What is needed ▸
For every line in the material below that holds "water", report the line.

Supplied entries ▸
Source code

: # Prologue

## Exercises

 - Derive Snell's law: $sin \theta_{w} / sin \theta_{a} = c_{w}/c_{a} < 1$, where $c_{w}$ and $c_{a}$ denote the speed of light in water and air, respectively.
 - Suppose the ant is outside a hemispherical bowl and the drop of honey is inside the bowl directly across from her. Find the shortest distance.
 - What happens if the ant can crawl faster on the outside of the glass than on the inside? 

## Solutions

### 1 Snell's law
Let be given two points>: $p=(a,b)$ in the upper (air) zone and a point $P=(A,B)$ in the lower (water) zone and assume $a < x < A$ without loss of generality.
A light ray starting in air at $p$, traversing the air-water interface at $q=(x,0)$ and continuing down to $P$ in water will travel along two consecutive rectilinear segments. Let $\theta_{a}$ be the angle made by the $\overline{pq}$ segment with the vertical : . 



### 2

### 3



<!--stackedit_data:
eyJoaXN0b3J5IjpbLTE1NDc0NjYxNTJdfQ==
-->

--

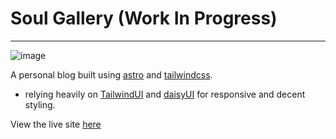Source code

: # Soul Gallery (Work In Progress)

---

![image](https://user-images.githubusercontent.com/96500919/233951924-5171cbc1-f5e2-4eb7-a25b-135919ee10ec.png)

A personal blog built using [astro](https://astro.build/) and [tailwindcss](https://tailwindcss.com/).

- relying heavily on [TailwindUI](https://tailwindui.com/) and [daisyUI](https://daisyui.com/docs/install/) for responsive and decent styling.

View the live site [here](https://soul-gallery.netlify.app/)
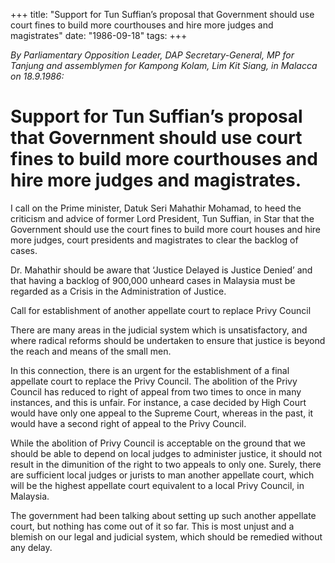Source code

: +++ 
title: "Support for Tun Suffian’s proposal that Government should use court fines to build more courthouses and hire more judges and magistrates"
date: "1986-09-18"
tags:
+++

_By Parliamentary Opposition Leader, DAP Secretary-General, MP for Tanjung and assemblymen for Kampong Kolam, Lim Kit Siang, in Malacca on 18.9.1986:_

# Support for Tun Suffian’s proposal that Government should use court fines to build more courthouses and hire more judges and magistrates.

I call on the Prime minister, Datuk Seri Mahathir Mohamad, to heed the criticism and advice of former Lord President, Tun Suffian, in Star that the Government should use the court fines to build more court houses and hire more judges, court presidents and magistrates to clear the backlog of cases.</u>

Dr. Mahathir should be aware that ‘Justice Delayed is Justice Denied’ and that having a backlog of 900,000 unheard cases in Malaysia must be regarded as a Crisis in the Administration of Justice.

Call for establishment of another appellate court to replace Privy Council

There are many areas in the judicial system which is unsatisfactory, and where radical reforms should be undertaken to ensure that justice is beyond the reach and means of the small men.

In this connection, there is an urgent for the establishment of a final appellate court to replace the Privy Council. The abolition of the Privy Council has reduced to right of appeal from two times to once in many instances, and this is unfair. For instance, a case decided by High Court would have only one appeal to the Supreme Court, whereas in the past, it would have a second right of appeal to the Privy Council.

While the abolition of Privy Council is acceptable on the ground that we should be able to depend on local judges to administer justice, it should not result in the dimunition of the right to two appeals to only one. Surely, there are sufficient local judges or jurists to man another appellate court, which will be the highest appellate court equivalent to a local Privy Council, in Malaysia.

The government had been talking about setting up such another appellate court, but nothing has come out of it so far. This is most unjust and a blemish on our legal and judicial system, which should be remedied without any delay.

Problem solution ▸
 - Derive Snell's law: $sin \theta_{w} / sin \theta_{a} = c_{w}/c_{a} < 1$, where $c_{w}$ and $c_{a}$ denote the speed of light in water and air, respectively.
Let be given two points>: $p=(a,b)$ in the upper (air) zone and a point $P=(A,B)$ in the lower (water) zone and assume $a < x < A$ without loss of generality.
A light ray starting in air at $p$, traversing the air-water interface at $q=(x,0)$ and continuing down to $P$ in water will travel along two consecutive rectilinear segments. Let $\theta_{a}$ be the angle made by the $\overline{pq}$ segment with the vertical : . 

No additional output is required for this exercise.